SOURCE MATERIAL:

────────

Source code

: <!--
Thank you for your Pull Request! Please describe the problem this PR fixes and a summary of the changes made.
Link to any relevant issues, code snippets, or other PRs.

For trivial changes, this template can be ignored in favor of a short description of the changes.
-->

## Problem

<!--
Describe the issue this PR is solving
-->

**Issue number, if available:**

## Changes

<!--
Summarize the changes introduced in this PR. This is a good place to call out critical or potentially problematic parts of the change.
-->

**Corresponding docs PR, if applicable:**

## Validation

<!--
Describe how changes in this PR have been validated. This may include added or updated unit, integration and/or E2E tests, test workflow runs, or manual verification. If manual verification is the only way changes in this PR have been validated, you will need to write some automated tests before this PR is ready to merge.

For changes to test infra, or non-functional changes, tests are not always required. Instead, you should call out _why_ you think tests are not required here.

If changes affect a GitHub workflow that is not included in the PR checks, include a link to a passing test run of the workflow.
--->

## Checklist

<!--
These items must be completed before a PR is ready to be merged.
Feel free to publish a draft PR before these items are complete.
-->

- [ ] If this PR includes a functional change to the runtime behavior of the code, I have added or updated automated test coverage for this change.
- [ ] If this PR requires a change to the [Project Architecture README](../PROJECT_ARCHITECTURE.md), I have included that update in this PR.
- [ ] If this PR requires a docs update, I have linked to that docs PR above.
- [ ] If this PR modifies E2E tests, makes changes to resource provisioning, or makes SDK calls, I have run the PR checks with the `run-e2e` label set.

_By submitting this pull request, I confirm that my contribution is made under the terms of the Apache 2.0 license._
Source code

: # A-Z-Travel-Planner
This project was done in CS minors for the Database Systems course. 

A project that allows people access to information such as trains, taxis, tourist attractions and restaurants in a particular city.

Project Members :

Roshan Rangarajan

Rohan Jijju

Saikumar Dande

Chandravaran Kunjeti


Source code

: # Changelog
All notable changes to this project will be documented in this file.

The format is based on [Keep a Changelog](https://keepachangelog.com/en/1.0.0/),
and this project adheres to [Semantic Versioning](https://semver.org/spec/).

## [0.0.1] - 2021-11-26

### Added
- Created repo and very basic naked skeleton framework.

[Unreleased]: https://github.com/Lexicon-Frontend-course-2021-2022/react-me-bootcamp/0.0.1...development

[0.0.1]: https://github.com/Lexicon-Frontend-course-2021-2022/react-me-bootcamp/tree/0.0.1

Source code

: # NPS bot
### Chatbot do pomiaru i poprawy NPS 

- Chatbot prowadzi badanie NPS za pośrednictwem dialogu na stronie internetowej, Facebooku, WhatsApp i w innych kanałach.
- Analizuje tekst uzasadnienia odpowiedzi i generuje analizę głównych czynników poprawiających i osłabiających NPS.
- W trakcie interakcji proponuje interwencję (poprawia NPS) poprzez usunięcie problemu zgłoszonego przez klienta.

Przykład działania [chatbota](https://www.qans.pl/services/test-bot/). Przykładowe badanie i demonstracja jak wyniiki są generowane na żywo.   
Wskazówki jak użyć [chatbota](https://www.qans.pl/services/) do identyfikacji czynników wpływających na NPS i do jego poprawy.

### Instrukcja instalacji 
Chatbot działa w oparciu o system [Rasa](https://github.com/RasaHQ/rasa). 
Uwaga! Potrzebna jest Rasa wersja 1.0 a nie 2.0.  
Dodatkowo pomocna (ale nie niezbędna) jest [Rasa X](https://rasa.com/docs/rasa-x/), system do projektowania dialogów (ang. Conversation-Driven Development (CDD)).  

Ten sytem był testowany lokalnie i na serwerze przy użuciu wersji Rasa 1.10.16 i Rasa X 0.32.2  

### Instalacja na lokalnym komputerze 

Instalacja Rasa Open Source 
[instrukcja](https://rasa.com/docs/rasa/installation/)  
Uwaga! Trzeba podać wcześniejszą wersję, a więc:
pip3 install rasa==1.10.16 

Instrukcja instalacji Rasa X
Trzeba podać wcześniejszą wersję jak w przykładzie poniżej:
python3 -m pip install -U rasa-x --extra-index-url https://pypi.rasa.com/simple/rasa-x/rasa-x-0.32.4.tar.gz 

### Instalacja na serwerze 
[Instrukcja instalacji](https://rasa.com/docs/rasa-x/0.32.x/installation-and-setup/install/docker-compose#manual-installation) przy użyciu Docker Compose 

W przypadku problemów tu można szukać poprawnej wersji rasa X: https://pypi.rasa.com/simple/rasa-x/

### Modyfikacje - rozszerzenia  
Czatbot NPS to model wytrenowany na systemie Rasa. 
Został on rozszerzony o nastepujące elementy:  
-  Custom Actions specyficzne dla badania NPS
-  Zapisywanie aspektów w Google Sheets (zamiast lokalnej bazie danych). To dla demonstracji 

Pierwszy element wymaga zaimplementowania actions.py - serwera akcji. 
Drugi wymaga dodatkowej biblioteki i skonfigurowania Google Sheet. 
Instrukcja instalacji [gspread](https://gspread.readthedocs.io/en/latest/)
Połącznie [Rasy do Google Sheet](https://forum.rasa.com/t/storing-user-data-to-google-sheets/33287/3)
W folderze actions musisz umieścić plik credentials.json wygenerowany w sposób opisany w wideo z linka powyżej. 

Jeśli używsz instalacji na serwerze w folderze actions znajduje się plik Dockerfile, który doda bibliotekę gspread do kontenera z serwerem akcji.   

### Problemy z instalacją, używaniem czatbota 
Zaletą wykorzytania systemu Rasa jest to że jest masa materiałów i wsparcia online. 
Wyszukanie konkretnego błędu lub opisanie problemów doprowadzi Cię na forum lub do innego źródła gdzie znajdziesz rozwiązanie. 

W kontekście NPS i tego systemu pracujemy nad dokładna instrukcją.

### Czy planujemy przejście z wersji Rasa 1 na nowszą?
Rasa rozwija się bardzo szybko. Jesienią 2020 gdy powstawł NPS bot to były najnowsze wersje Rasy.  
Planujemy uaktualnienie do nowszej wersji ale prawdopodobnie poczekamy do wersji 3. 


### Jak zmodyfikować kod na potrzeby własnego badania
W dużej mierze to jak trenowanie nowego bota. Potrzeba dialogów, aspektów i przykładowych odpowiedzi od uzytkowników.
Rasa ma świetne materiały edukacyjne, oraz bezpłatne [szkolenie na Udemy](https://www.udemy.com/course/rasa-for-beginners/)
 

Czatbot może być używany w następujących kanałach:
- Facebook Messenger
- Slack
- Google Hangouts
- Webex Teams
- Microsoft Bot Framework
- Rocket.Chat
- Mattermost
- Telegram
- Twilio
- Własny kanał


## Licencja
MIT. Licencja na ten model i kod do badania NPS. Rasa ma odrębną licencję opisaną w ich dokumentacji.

────────

PROBLEM REQUIREMENTS:
Your answer should be one number: the count of lines in the data above that include the word "functional".

ANSWER TO THE EXERCISE:
2